If approved in its current form, Rule 5605(f) would require existing Nasdaq-listed companies to:

  • within two years, have at least one diverse board member who self-identifies either as female, an underrepresented minority or LGBTQ+;
  • within four years, and with respect to companies listed on Nasdaq’s Global Select and Global Markets, have at least two diverse board members, including at least one female member and one member that comes from an underrepresented minority group or who identifies as LGBTQ+; and
  • within five years, and with respect to companies listed on Nasdaq’s Capital Market, have at least two diverse board members, including at least one female member and one member that comes from an underrepresented minority group or who identifies as LGBTQ+.

Alternatively, a company that does not satisfy the requirements will need to provide an explanation in its proxy statement or on its website (and notify Nasdaq) with the reasons for not complying with the diversity requirements.

According to the proposal, (i) a “female” is defined as “an individual who self-identifies her gender as a woman, without regard to the individual’s designated sex at birth;” (ii) an “underrepresented minority” is defined as “an individual who self-identifies as one or more of the following: Black or African American, Hispanic or Latinx, Asian, Native American or Alaska Native, Native Hawaiian or Pacific Islander or Two or More Races or Ethnicities;” and (iii) “LGBTQ+” is defined as “an individual who self-identifies as any of the following: lesbian, gay, bisexual, transgender or a member of the queer community.”

There would be slightly relaxed requirements for smaller reporting companies as well as foreign issuers, which would also be deemed compliant if they had at least two female directors. If adopted, companies would be obligated to disclose diversity statistics for its board and Nasdaq has a form of statistical matrix for use. Companies that fail to comply with the diversity and related disclosure requirements could face substantial penalties, including potential delisting from the Nasdaq exchange.

This proposal will likely be controversial to many that are comfortable with the existing state of affairs, but many have voiced support for changes in the boardroom. Earlier this year Goldman Sachs made its support clear for more diversity on the board when they declared it will not assist a company in going public unless the company has at least one diverse member of the board. While this level of advocacy from a major player in the marketplace is a great sign of things to come for proponents of progressive corporate governance changes, opponents will argue that diversity in the boardroom is already happening on its own, companies have already taken substantial steps towards diverse representation and more “regulatory action” is not what’s needed.

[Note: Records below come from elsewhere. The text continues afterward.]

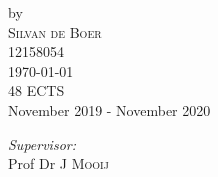 \begin{titlepage}
    
    
    
    by\\[0.2cm]
    
    \textsc{\Large Silvan de Boer}\\[0.2cm] %
    
    12158054\\[1cm]
    
    
    
    
    
    
    
    
    
    
    {\Large \today}\\[1cm] %
    
    
    
    48 ECTS\\ %
    
    November 2019 - November 2020\\[1cm]%
    
    
    
    
    
    
    
    \begin{minipage}[t]{0.4\textwidth}

    \begin{flushleft} \large
    
    \emph{Supervisor:} \\
    
    Prof Dr J \textsc{Mooij} %
    
    \end{flushleft}
    
    \end{minipage}%
    \begin{minipage}[t]{0.4\textwidth}
    

\end{minipage}
\end{titlepage}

Commenting on the proposal, Nasdaq’s President and CEO, Adena Friedman, said “[o]ur goal with this proposal is to provide a transparent framework for Nasdaq-listed companies to present their board composition and diversity philosophy effectively to all stakeholders; we believe this listing rule is one step in a broader journey to achieve inclusive representation across corporate America.”

If this proposal were to be approved it could cause a major shift in corporate governance and policy over the coming years. The level of disclosure required by the proposal would effectively force public companies trading on Nasdaq to focus on diversity. But, at the heart of the proposal, the end goal is to have decision-makers look like the backbone of the company – their diverse workforce.